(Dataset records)
===============
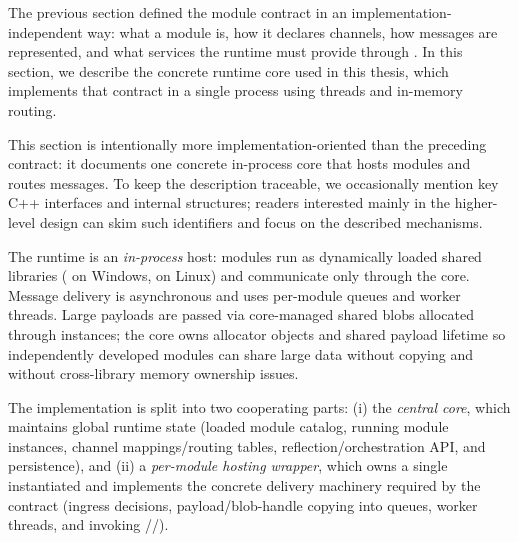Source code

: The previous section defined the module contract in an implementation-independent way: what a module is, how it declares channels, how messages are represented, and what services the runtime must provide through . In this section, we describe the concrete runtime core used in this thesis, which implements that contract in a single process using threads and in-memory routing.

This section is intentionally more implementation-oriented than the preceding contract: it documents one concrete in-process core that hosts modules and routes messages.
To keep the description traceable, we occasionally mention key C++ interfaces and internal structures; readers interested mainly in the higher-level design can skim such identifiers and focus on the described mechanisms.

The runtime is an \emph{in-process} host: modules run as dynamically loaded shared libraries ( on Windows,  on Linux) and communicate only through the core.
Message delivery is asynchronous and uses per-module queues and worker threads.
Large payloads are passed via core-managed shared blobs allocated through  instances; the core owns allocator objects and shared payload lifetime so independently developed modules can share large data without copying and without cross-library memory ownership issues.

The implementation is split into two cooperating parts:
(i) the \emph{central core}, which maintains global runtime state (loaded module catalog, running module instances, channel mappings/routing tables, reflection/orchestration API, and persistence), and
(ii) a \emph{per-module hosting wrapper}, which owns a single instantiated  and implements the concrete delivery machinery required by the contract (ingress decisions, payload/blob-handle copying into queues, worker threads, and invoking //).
===============
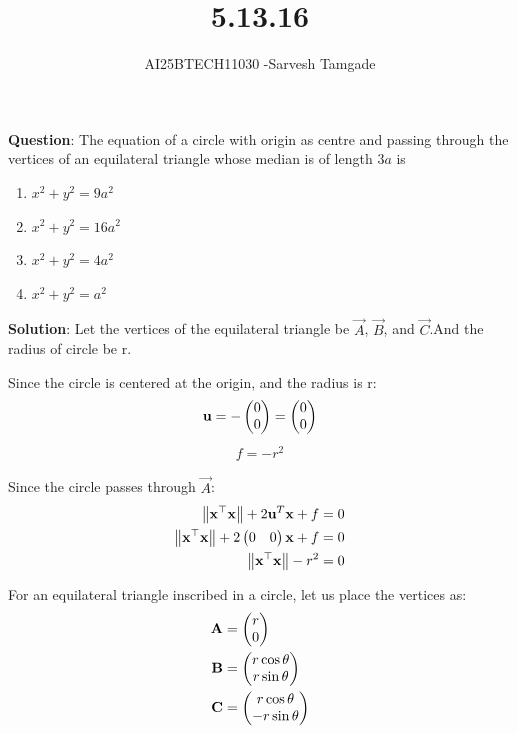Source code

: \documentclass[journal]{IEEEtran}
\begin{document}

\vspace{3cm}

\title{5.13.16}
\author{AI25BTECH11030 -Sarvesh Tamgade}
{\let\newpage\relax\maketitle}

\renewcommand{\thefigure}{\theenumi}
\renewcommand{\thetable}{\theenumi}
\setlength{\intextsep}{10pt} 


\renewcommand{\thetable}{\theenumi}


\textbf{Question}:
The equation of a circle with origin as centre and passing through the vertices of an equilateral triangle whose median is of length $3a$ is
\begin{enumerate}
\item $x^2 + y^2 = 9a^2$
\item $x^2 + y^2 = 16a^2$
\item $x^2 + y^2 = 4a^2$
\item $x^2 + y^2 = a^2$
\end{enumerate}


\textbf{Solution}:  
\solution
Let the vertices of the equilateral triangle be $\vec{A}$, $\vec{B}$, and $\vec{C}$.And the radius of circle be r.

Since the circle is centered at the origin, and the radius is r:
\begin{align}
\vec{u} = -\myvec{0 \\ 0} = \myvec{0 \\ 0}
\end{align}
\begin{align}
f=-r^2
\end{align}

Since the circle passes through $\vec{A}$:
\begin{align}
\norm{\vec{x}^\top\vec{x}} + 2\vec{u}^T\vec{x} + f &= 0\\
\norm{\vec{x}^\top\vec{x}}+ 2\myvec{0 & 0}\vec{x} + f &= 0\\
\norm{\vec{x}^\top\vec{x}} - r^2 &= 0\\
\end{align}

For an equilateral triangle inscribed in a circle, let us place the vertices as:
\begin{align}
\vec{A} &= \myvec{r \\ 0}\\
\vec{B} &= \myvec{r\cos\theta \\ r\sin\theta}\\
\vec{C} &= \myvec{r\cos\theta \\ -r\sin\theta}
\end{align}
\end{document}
===============
(What to work on)
If a line above holds the string "vertices", count it; give the final total as the only output.

(Task output)
3